O ceticismo de quem criticou á sombra da pretensa liberdade de expressão, feriu levemente quem realmente acredita, mas não deixou marcas. O que aconteceu em Fátima a 12 e 13 de maio foi na verdade superior e imune a qualquer azedume anticlerical.
Em rebanhos existem sempre ovelhas negras, e não pode o justo pagar pelo pecador. Os lobbies do Vaticano não representam o catolicismo.
Sussurrando para o interior dos presentes e de quem assistiu de longe, Francisco falou em voz de Céu, em timbre de Universo, com a janela da alma aberta, acariciou o desassossego com mensagens de paz, versos cantados de utopia, apelando à solidariedade e à esperança.

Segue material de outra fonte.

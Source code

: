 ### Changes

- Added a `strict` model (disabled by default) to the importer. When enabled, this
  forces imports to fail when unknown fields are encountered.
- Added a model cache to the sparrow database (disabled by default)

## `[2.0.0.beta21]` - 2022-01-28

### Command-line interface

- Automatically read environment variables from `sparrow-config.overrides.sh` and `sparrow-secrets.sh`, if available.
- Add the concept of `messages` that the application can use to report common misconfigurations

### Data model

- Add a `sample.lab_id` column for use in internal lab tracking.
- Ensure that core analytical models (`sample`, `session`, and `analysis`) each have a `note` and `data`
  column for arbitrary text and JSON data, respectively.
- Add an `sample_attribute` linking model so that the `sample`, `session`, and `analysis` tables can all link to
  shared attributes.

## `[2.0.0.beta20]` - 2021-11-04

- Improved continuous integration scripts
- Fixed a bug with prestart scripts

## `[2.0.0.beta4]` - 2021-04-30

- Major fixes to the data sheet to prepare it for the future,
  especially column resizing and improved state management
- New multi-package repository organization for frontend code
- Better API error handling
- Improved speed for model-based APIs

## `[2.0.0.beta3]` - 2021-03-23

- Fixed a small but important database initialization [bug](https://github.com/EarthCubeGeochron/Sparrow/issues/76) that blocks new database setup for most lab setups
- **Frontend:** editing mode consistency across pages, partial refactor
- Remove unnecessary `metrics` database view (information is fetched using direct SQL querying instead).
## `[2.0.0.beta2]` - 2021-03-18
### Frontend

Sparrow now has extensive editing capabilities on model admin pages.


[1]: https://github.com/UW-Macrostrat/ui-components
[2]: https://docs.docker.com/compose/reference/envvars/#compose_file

Desarmado, com a determinação no olhar de um ser iluminado, ciente da importância de cada ser humano, sem se preocupar com o carimbo da religião, guiado pela tolerância e pela vontade da união fraterna dos seres humanos.
(* a «mão de Fátima» é um símbolo de bênção, secular, presente em várias culturas desde a antiga Mesopotâmia (atual Iraque), transversal a religiões panteístas (a mão de todos os deuses) e monoteístas (significando a existência de Deus omnipresente).
Na religião cristã é um símbolo de boa sorte, a mão de Maria.
É o talismã islâmico predileto de proteção; (em árabe, Khamsa, é o número cinco: quinta-feira, dia ideal para peregrinações). Fátima, filha de Muhammed e de Aisha, na religião muçulmana xiita, tem atributos semelhantes aos da Virgem Maria da religião católica: Mãe universal, pura e sagrada.
No Médio Oriente, este talismã lembra as raízes comuns do judaísmo e do islamismo, sendo um símbolo de esperança e paz para quem anseia pelo fim da guerra religiosa.
Este símbolo está presente também no budismo (dissipação do medo), e sem conotação religiosa representa a feminilidade.